Filter the data below, keeping only lines that contain "roomName".
(Exercise data)
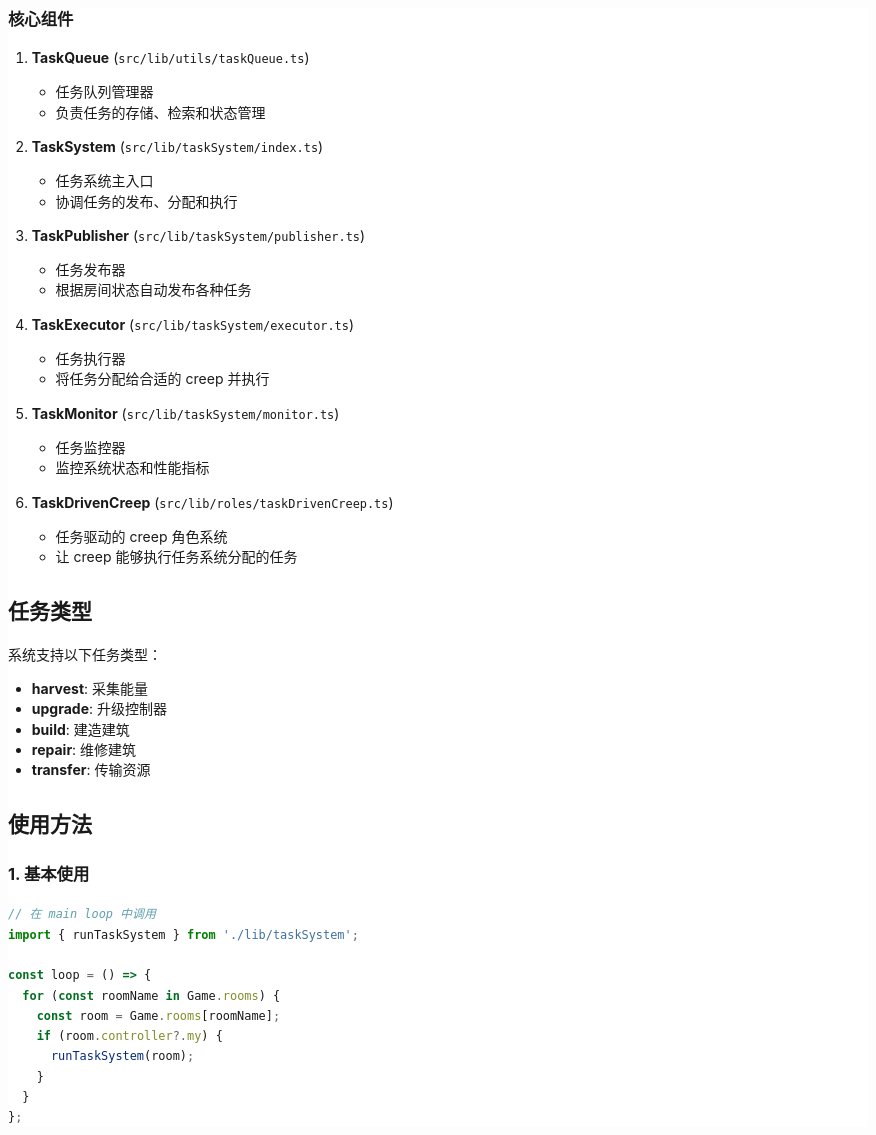 ### 核心组件

1. **TaskQueue** (`src/lib/utils/taskQueue.ts`)

   - 任务队列管理器
   - 负责任务的存储、检索和状态管理

2. **TaskSystem** (`src/lib/taskSystem/index.ts`)

   - 任务系统主入口
   - 协调任务的发布、分配和执行

3. **TaskPublisher** (`src/lib/taskSystem/publisher.ts`)

   - 任务发布器
   - 根据房间状态自动发布各种任务

4. **TaskExecutor** (`src/lib/taskSystem/executor.ts`)

   - 任务执行器
   - 将任务分配给合适的 creep 并执行

5. **TaskMonitor** (`src/lib/taskSystem/monitor.ts`)

   - 任务监控器
   - 监控系统状态和性能指标

6. **TaskDrivenCreep** (`src/lib/roles/taskDrivenCreep.ts`)
   - 任务驱动的 creep 角色系统
   - 让 creep 能够执行任务系统分配的任务

## 任务类型

系统支持以下任务类型：

- **harvest**: 采集能量
- **upgrade**: 升级控制器
- **build**: 建造建筑
- **repair**: 维修建筑
- **transfer**: 传输资源

## 使用方法

### 1. 基本使用

```typescript
// 在 main loop 中调用
import { runTaskSystem } from './lib/taskSystem';

const loop = () => {
  for (const roomName in Game.rooms) {
    const room = Game.rooms[roomName];
    if (room.controller?.my) {
      runTaskSystem(room);
    }
  }
};
```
(End Exercise data)
• Solution for this problem:
  for (const roomName in Game.rooms) {
    const room = Game.rooms[roomName];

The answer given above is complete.